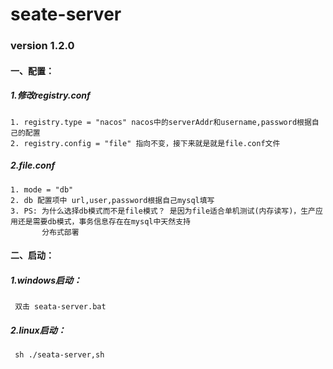 # seate-server 
### version 1.2.0

#### 一、配置：

##### 1.修改registry.conf
    1. registry.type = "nacos" nacos中的serverAddr和username,password根据自己的配置
    2. registry.config = "file" 指向不变，接下来就是就是file.conf文件
##### 2.file.conf
    1. mode = "db"
    2. db 配置项中 url,user,password根据自己mysql填写
    3. PS: 为什么选择db模式而不是file模式？ 是因为file适合单机测试(内存读写)，生产应用还是需要db模式，事务信息存在在mysql中天然支持
           分布式部署
#### 二、启动：

##### 1.windows启动：
     双击 seata-server.bat
 
##### 2.linux启动：
     sh ./seata-server,sh    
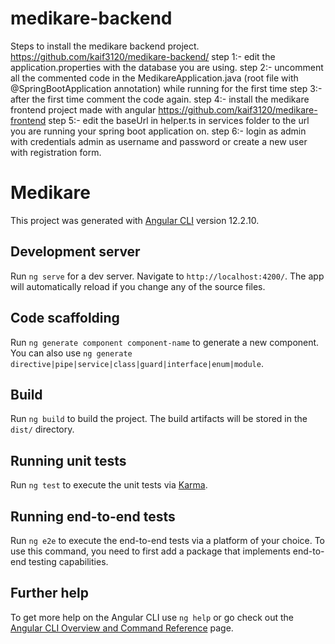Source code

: 
# medikare-backend
Steps to install the medikare backend project. https://github.com/kaif3120/medikare-backend/
 step 1:- edit the application.properties with the database you are using.
 step 2:- uncomment all the commented code in the MedikareApplication.java (root file with @SpringBootApplication annotation) while running for the first time
 step 3:- after the first time comment the code again.
 step 4:- install the medikare frontend project made with angular https://github.com/kaif3120/medikare-frontend
 step 5:- edit the baseUrl in helper.ts in services folder to the url you are running your spring boot application on. 
 step 6:- login as admin with credentials admin as username and password or create a new user with registration form.


# Medikare

This project was generated with [Angular CLI](https://github.com/angular/angular-cli) version 12.2.10.

## Development server

Run `ng serve` for a dev server. Navigate to `http://localhost:4200/`. The app will automatically reload if you change any of the source files.

## Code scaffolding

Run `ng generate component component-name` to generate a new component. You can also use `ng generate directive|pipe|service|class|guard|interface|enum|module`.

## Build

Run `ng build` to build the project. The build artifacts will be stored in the `dist/` directory.

## Running unit tests

Run `ng test` to execute the unit tests via [Karma](https://karma-runner.github.io).

## Running end-to-end tests

Run `ng e2e` to execute the end-to-end tests via a platform of your choice. To use this command, you need to first add a package that implements end-to-end testing capabilities.

## Further help

To get more help on the Angular CLI use `ng help` or go check out the [Angular CLI Overview and Command Reference](https://angular.io/cli) page.


 
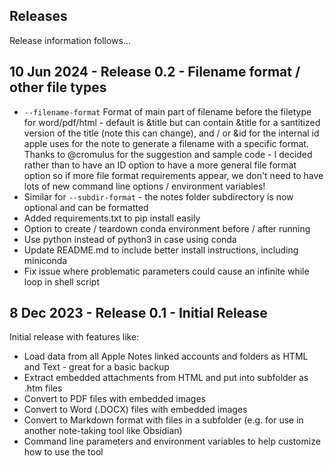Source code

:## Releases

Release information follows...

## 10 Jun 2024 - Release 0.2 - Filename format / other file types

* `--filename-format` Format of main part of filename before the filetype for word/pdf/html - default is &title but can contain &title for a santitized version of the title (note this can change), and / or &id for the internal id apple uses for the note to generate a filename with a specific format. Thanks to @cromulus for the suggestion and sample code - I decided rather than to have an ID option to have a more general file format option so if more file format requirements appear, we don't need to have lots of new command line options / environment variables!
* Similar for `--subdir-format` - the notes folder subdirectory is now optional and can be formatted
* Added requirements.txt to pip install easily
* Option to create / teardown conda environment before / after running
* Use python instead of python3 in case using conda
* Update README.md to include better install instructions, including miniconda
* Fix issue where problematic parameters could cause an infinite while loop in shell script

## 8 Dec 2023 - Release 0.1 - Initial Release

Initial release with features like:

* Load data from all Apple Notes linked accounts and folders as HTML and Text - great for a basic backup
* Extract embedded attachments from HTML and put into subfolder as .htm files
* Convert to PDF files with embedded images
* Convert to Word (.DOCX) files with embedded images
* Convert to Markdown format with files in a subfolder (e.g. for use in another note-taking tool like Obsidian)
* Command line parameters and environment variables to help customize how to use the tool
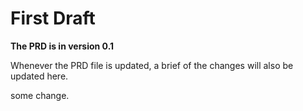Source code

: # First Draft

**The PRD is in version 0.1**

Whenever the PRD file is updated, a brief of the changes will also be updated here.

some change.
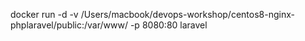 docker run -d -v /Users/macbook/devops-workshop/centos8-nginx-phplaravel/public:/var/www/ -p 8080:80 laravel
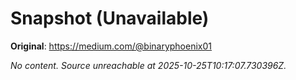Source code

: # Snapshot (Unavailable)

**Original**: <https://medium.com/@binaryphoenix01>

_No content. Source unreachable at 2025-10-25T10:17:07.730396Z._
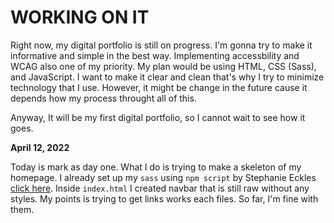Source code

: # WORKING ON IT

Right now, my digital portfolio is still on progress. I'm gonna try to make it informative and simple in the best way. Implementing accessbility and WCAG also one of my priority. My plan would be using HTML, CSS (Sass), and JavaScript. I want to make it clear and clean that's why I try to minimize technology that I use. However, it might be change in the future cause it depends how my process throught all of this.

Anyway, It will be my first digital portfolio, so I cannot wait to see how it goes.

**April 12, 2022**

Today is mark as day one. What I do is trying to make a skeleton of my homepage. I already set up my `sass` using `npm script` by Stephanie Eckles [click here](https://thinkdobecreate.com/articles/minimum-static-site-sass-setup/). Inside `index.html` I created navbar that is still raw without any styles. My points is trying to get links works each files. So far, I'm fine with them.
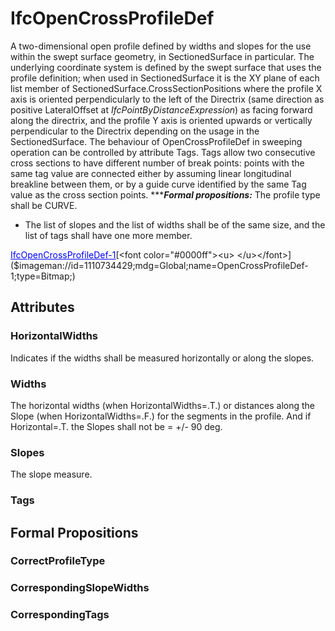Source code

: # IfcOpenCrossProfileDef

A two-dimensional open profile defined by widths and slopes for the use within the swept surface geometry, in SectionedSurface in particular. The underlying coordinate system is defined by the swept surface that uses the profile definition; when used in SectionedSurface it is the XY plane of each list member of SectionedSurface.CrossSectionPositions where the profile X axis is oriented perpendicularly to the left of the Directrix (same direction as positive LateralOffset at _IfcPointByDistanceExpression_) as facing forward along the directrix, and the profile Y axis is oriented upwards or vertically perpendicular to the Directrix depending on the usage in the SectionedSurface.
The behaviour of OpenCrossProfileDef in sweeping operation can be controlled by attribute Tags. Tags allow two consecutive cross sections to have different number of break points: points with the same tag value are connected either by assuming linear longitudinal breakline between them, or by a guide curve identified by the same Tag value as the cross section points.
******Formal propositions:*** The profile type shall be CURVE.
* The list of slopes and the list of widths shall be of the same size, and the list of tags shall have one more member.

[<font color="#0000ff"><u>IfcOpenCrossProfileDef-1</u></font>]($imageman://id=1364904450;mdg=Global;name=IfcOpenCrossProfileDef-1;type=Bitmap;)[<font color="#0000ff"><u> </u></font>]($imageman://id=1110734429;mdg=Global;name=OpenCrossProfileDef-1;type=Bitmap;)

## Attributes

### HorizontalWidths
Indicates if the widths shall be measured horizontally or along the slopes.

### Widths
The horizontal widths (when HorizontalWidths=.T.) or distances along the Slope (when HorizontalWidths=.F.)  for the segments in the profile. And if Horizontal=.T. the Slopes shall not be = +/- 90 deg.

### Slopes
The slope measure.

### Tags


## Formal Propositions

### CorrectProfileType


### CorrespondingSlopeWidths


### CorrespondingTags

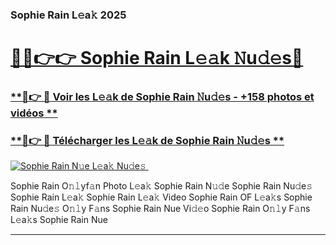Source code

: ### Sophie Rain L𝚎a𝚔 2025  

# <h1><a href="(https://rebrand.ly/accesvip">🔗🔗👉👉 Sophie Rain L𝚎𝚊k 𝙽u𝚍𝚎s🔗</a></h1>

### [ **🔗👉 🔴 Voir les L𝚎𝚊k de Sophie Rain 𝙽u𝚍𝚎s - +158 photos et vidéos **](https://rebrand.ly/accesvip)
### [ **🔗👉 🔴 Télécharger les L𝚎𝚊k de Sophie Rain 𝙽u𝚍𝚎s **](https://rebrand.ly/accesvip)  

[![Sophie Rain N𝚞e L𝚎a𝚔 Nu𝚍e𝚜 ](https://i.imgur.com/0qMVB7G.gif)](https://rebrand.ly/accesvip)  

Sophie Rain O𝚗𝚕yf𝚊n Photo L𝚎a𝚔
Sophie Rain N𝚞𝚍e
Sophie Rain Nu𝚍e𝚜
Sophie Rain L𝚎a𝚔
Sophie Rain L𝚎a𝚔 Video
Sophie Rain OF L𝚎a𝚔s
Sophie Rain Nu𝚍e𝚜 O𝚗𝚕y F𝚊ns
Sophie Rain Nue Vi𝚍𝚎o
Sophie Rain O𝚗𝚕y F𝚊ns L𝚎a𝚔s
Sophie Rain Nue

___  

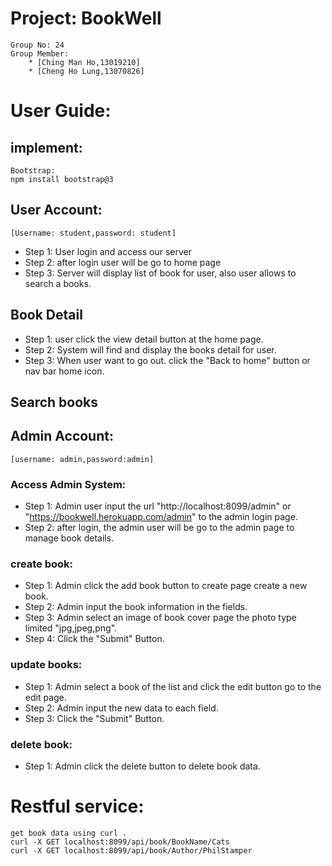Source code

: # Project: BookWell
    Group No: 24
    Group Member: 
        * [Ching Man Ho,13019210] 
        * [Cheng Ho Lung,13070826]

# User Guide:
## **implement:**
    Bootstrap:
    npm install bootstrap@3

## User Account:
    [Username: student,password: student]
* Step 1: User login and access our server
* Step 2: after login user will be go to home page
* Step 3: Server will display list of book for user, also user allows to search a books.
## Book Detail
* Step 1: user click the view detail button at the home page.
* Step 2: System will find and display the books detail for user.
* Step 3: When user want to go out. click the "Back to home" button or nav bar home icon.
## Search books

## Admin Account:
    [username: admin,password:admin]

### Access Admin System:
* Step 1: Admin user input the url "http://localhost:8099/admin" or "https://bookwell.herokuapp.com/admin" to the admin login page.
* Step 2: after login, the admin user will be go to the admin page to manage book details.

### create book:
* Step 1: Admin click the add book button to create page create a new book.
* Step 2: Admin input the book information in the fields.
* Step 3: Admin select an image of book cover page the photo type limited "jpg,jpeg,png".
* Step 4: Click the "Submit" Button.

### update books:
* Step 1: Admin select a book of the list and click the edit button go to the edit page.
* Step 2: Admin input the new data to each field.
* Step 3: Click the "Submit" Button.

### delete book:
* Step 1: Admin click the delete button to delete book data.

# Restful service:
    get book data using curl .
    curl -X GET localhost:8099/api/book/BookName/Cats
    curl -X GET localhost:8099/api/book/Author/PhilStamper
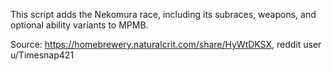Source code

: This script adds the Nekomura race, including its subraces, weapons, and optional ability variants to MPMB.

Source: https://homebrewery.naturalcrit.com/share/HyWtDKSX, reddit user u/Timesnap421
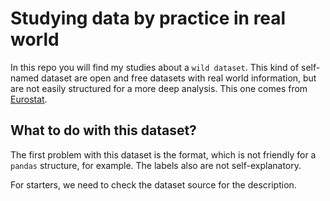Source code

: # Studying data by practice in real world

In this repo you will find my studies about a `wild dataset`. This kind of self-named dataset are open and free datasets with real world information, but are not easily structured for a more deep analysis. This one comes from [Eurostat](https://ec.europa.eu/eurostat/databrowser/view/TGS00047/bookmark/table?lang=en&bookmarkId=49a5dc8a-5f88-4783-9d93-632f11df8d8d).

## What to do with this dataset?

The first problem with this dataset is the format, which is not friendly for a `pandas` structure, for example. The labels also are not self-explanatory.

For starters, we need to check the dataset source for the description.
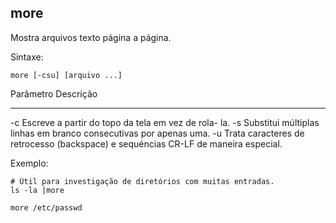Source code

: ## more

Mostra arquivos texto página a página.

Sintaxe: 

	more [-csu] [arquivo ...]

Parâmetro Descrição
--------- ---------
-c        Escreve a partir do topo da tela em vez de rola-
          la.
-s        Substitui múltiplas linhas em branco consecutivas
          por apenas uma.
-u        Trata caracteres de retrocesso (backspace) e
          sequéncias CR-LF de maneira especial.

Exemplo:

	# Útil para investigação de diretórios com muitas entradas.
	ls -la |more

	more /etc/passwd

* * *

How to complete this task
Please give an exact copy of the lines above, beginning with the line containing "### [ **🔗👉 🔴 Télécharger" and running through the line containing "Sophie Rain Nue Vi𝚍𝚎o", and of no other lines.

Response below
### [ **🔗👉 🔴 Télécharger les L𝚎𝚊k de Sophie Rain 𝙽u𝚍𝚎s **](https://rebrand.ly/accesvip)  

[![Sophie Rain N𝚞e L𝚎a𝚔 Nu𝚍e𝚜 ](https://i.imgur.com/0qMVB7G.gif)](https://rebrand.ly/accesvip)  

Sophie Rain O𝚗𝚕yf𝚊n Photo L𝚎a𝚔
Sophie Rain N𝚞𝚍e
Sophie Rain Nu𝚍e𝚜
Sophie Rain L𝚎a𝚔
Sophie Rain L𝚎a𝚔 Video
Sophie Rain OF L𝚎a𝚔s
Sophie Rain Nu𝚍e𝚜 O𝚗𝚕y F𝚊ns
Sophie Rain Nue Vi𝚍𝚎o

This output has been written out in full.